Take every line in the entries that includes the word "negative" and copy it.

=-=-=

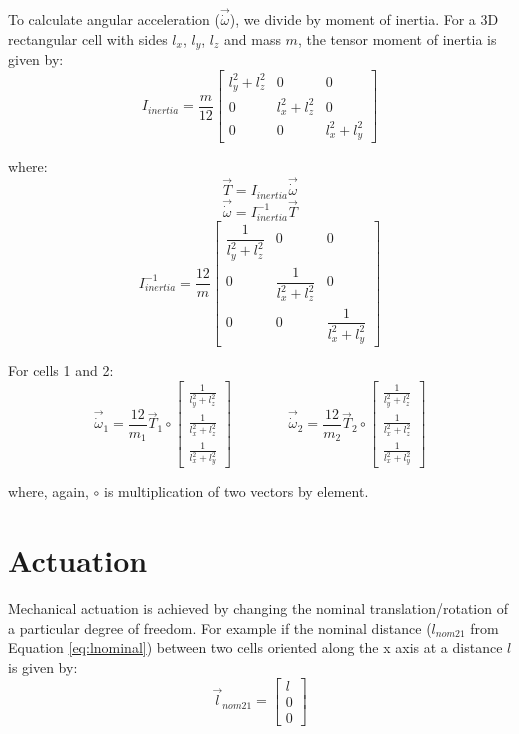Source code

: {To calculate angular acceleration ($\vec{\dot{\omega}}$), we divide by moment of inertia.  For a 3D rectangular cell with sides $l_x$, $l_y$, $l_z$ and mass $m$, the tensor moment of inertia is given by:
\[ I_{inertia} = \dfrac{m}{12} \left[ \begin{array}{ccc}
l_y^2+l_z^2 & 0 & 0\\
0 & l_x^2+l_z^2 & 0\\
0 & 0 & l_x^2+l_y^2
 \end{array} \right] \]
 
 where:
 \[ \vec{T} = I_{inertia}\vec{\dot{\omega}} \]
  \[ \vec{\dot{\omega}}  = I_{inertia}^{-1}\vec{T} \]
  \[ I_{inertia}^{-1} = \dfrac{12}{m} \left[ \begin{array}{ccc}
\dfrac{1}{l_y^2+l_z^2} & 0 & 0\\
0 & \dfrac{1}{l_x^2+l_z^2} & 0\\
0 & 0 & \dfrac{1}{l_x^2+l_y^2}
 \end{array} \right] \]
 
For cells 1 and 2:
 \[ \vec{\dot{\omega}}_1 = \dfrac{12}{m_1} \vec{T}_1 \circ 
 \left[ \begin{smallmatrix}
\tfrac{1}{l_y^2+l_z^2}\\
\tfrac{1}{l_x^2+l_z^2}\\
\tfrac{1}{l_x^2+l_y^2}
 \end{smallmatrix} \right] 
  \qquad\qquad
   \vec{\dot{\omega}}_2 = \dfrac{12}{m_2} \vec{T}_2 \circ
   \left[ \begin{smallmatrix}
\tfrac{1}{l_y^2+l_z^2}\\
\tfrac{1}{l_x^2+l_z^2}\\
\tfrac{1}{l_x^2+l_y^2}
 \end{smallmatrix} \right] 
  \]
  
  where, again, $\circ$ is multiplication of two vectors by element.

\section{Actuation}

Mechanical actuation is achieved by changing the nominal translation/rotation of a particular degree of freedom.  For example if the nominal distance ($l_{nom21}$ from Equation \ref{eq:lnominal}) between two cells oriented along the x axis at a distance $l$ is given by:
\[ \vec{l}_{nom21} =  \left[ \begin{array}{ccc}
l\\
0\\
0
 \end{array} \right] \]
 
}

=-=-=

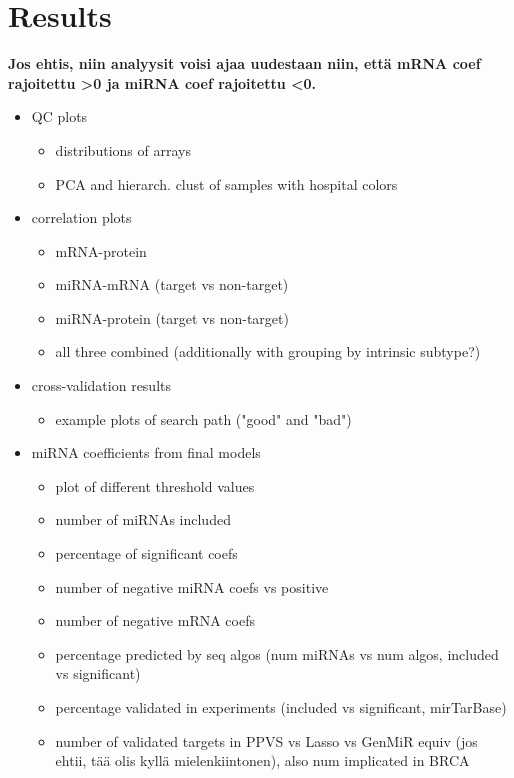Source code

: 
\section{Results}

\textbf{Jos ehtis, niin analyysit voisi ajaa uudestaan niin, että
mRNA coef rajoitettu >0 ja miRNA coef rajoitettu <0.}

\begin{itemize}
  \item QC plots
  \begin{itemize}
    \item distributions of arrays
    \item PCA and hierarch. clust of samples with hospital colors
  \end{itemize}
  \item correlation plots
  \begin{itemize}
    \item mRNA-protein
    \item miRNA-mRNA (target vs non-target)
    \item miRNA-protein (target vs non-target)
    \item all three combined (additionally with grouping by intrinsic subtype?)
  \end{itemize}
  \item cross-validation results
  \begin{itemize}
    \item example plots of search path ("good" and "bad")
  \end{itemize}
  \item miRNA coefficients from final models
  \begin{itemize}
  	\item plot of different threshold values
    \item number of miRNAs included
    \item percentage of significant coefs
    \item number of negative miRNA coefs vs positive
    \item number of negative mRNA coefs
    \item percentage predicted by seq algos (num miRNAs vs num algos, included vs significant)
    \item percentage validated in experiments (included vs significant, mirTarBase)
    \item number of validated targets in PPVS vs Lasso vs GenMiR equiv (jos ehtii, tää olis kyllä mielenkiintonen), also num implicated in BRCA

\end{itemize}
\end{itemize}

=-=-=

#### [Reply to the exercise]
    \item number of negative miRNA coefs vs positive
    \item number of negative mRNA coefs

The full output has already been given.